His rays, signs, and so forth are difficult to be explained in detail. But in simple meditation let the mind's eye dwell upon them.

'If you pass through this experience, you will at the same time see all the Buddhas of the ten quarters. Since you see all the Buddhas it is called the Samadhi of the remembrance of the Buddhas.

'Those who have practiced this meditation are said to have contemplated the bodies of all the Buddhas. Since they have meditated on Buddha's body, they will also see Buddha's mind. It is great compassion that is called Buddha's mind. It is by his absolute compassion that he receives all beings.

'Those who have practiced this meditation will, when they die, be born in the presence of the Buddhas in another life, and obtain a spirit of resignation wherewith to face all the consequences which shall hereafter arise.

'Therefore those who have wisdom should direct their thought to the careful meditation upon that Buddha Amitāyus.

Let those who meditate on Buddha Amitāyus begin with one single sign or mark -- let them first meditate on the white twist of hair between the eyebrows as clearly as possible; when they have done this, the eighty-four thousand signs and marks will naturally appear before their eyes.

Those who see Amitāyus will also see all the innumerable Buddhas of the ten quarters.
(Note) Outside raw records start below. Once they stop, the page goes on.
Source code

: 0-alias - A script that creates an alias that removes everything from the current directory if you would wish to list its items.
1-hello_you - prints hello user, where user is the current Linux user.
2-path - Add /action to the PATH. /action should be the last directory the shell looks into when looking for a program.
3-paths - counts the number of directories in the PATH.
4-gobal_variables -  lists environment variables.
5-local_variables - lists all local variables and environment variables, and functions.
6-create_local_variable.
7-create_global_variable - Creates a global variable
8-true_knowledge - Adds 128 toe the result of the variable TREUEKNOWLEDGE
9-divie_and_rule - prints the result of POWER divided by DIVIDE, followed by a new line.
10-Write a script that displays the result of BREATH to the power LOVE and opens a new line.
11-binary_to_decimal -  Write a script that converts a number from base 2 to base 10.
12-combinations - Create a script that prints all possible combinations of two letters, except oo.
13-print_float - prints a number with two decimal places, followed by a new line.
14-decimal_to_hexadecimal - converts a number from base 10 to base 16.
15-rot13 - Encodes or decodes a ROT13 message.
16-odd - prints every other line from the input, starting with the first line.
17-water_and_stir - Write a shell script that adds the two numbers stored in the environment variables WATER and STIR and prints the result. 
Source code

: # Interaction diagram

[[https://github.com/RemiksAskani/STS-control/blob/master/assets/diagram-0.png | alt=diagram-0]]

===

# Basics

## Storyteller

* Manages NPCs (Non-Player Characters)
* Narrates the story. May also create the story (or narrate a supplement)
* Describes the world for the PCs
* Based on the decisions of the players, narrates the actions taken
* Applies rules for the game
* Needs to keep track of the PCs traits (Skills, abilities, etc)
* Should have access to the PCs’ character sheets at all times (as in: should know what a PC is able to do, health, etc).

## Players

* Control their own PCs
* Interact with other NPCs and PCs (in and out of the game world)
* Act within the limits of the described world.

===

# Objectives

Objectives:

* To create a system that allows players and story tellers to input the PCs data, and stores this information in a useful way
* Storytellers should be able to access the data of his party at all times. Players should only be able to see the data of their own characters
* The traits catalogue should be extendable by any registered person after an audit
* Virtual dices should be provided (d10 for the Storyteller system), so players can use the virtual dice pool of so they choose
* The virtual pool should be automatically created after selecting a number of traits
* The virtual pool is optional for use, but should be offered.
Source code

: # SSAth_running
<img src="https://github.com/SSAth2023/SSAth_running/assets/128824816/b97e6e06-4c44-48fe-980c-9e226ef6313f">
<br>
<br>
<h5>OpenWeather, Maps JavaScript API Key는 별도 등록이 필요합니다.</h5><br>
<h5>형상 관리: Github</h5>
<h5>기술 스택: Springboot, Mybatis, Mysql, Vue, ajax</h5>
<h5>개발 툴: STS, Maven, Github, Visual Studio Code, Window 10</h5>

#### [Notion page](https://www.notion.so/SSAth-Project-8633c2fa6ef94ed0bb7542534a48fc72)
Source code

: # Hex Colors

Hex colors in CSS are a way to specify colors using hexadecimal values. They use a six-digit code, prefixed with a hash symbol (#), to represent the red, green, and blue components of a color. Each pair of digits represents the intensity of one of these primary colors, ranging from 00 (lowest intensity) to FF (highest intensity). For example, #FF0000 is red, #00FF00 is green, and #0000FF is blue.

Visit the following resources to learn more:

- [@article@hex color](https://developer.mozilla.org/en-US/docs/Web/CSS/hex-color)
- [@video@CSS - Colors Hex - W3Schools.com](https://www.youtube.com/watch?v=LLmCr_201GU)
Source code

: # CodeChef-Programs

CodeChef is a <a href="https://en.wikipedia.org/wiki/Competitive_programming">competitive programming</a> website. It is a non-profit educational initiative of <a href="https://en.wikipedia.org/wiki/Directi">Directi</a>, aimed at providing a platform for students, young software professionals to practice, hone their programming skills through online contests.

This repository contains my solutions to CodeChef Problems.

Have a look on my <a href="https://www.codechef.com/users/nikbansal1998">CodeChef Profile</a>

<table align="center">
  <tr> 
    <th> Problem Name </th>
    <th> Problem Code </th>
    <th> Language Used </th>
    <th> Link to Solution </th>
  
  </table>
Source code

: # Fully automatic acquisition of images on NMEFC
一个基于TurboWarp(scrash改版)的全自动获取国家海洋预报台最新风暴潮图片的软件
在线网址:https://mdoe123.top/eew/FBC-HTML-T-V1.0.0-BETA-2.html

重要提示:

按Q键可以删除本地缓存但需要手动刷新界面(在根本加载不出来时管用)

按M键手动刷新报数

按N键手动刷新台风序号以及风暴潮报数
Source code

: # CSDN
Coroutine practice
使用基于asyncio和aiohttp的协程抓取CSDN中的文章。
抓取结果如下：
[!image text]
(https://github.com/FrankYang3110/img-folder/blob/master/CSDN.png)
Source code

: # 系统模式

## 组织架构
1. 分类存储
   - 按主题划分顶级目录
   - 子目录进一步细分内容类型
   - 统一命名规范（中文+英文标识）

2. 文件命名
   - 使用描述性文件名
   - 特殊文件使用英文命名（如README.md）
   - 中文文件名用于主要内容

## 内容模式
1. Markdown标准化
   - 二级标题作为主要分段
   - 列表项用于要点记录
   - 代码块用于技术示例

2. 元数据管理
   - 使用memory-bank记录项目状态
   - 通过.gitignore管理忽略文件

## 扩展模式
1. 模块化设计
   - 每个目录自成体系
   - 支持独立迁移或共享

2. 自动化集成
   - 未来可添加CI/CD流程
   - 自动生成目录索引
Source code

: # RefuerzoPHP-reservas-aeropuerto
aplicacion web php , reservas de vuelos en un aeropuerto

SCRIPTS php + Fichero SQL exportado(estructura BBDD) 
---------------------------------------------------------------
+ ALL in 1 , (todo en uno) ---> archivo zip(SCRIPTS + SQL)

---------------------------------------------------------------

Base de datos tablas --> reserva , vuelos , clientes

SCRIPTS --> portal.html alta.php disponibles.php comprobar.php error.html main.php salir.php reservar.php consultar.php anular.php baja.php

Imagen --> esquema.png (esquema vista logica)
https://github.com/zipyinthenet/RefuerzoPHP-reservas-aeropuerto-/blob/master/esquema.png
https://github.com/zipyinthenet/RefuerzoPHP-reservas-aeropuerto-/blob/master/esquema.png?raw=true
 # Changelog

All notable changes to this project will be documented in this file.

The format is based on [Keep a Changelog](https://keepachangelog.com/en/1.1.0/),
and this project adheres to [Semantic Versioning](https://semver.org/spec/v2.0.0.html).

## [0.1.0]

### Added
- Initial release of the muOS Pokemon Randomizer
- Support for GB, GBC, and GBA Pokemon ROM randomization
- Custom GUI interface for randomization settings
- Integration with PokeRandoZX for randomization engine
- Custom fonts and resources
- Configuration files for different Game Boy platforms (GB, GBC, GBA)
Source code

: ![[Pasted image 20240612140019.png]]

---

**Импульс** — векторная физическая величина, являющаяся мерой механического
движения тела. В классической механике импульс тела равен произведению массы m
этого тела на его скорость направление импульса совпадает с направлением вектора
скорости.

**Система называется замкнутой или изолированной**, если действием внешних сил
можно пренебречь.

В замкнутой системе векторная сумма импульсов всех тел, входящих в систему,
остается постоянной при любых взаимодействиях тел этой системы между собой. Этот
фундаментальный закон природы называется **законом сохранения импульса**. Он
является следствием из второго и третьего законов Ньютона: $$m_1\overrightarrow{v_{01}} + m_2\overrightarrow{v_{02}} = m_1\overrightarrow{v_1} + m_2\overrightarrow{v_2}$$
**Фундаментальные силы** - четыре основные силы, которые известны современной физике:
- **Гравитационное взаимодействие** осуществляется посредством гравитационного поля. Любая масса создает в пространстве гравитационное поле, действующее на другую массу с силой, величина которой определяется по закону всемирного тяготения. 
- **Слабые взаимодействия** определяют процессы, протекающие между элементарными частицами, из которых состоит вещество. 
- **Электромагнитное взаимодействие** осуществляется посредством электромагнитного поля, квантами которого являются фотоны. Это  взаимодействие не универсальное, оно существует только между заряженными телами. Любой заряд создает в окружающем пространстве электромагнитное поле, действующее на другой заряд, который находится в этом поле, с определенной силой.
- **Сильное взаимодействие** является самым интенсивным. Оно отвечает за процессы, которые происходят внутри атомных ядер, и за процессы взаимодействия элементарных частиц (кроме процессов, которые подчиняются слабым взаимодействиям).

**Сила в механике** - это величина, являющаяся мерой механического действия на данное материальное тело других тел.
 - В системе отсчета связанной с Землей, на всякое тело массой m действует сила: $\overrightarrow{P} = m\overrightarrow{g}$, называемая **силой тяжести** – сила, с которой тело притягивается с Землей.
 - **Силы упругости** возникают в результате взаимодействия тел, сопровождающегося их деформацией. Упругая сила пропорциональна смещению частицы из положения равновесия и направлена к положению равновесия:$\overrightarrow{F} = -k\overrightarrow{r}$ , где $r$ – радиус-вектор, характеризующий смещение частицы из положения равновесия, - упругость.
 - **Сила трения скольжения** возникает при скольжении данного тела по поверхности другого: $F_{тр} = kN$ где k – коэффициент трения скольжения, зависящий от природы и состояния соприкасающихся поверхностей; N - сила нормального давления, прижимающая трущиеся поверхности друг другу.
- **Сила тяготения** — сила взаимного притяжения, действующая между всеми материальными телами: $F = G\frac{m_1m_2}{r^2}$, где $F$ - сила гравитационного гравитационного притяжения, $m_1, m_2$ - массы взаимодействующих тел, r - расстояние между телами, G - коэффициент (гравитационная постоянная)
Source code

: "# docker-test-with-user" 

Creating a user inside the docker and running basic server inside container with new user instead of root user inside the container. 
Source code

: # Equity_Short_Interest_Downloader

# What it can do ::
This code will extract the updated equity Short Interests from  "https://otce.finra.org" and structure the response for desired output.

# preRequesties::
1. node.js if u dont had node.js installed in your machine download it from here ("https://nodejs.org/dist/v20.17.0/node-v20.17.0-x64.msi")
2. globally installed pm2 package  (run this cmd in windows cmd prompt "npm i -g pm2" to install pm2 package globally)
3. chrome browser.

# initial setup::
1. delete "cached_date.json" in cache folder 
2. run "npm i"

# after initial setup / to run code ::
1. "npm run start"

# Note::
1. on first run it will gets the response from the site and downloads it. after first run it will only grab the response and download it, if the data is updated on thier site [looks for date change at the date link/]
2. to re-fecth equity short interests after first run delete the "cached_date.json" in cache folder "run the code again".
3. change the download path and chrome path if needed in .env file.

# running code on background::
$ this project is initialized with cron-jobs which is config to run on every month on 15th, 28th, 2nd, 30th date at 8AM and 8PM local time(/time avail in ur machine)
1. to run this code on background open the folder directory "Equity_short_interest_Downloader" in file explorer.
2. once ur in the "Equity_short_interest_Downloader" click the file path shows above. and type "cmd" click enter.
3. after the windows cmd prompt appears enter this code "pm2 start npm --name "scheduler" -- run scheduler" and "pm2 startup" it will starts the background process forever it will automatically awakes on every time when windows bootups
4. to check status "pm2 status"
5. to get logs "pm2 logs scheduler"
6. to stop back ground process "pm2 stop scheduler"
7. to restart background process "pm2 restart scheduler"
Since they have seen all the innumerable Buddhas, they will receive the prophecy of their future destiny to become Buddha in the presence of all the Buddhas -- Such is the perception gained by a complete meditation on all forms and bodies of Buddha, and it is the Ninth Meditation.

19. 'When you have seen Buddha Amitāyus distinctly, you should then further meditate upon Bodhisattva Avalokiteśvara, whose height is eight hundred thousand nayutas of yojanas;

the colour of his body is purple gold, his head has a turban at the back of which there is a halo; the circumference of his face is a hundred thousand yojanas.

In that halo, there are five hundred Buddhas miraculously transformed just like those of Shakyamuni Buddha; each transformed Buddha is attended by five hundred transformed Bodhisattvas who are also attended by numberless gods.

Within the circle of light emanating from his whole body appear illuminated the various forms and marks of all beings that live in the five paths of existence.

'On the top of his head is a heavenly crown of gems like those that are fastened (on Indra's head), in which crown there is a transformed Buddha standing, twenty-five yojanas high.

'The face of Bodhisattva Avalokiteśvara In, like Jāmbūnada gold in colour.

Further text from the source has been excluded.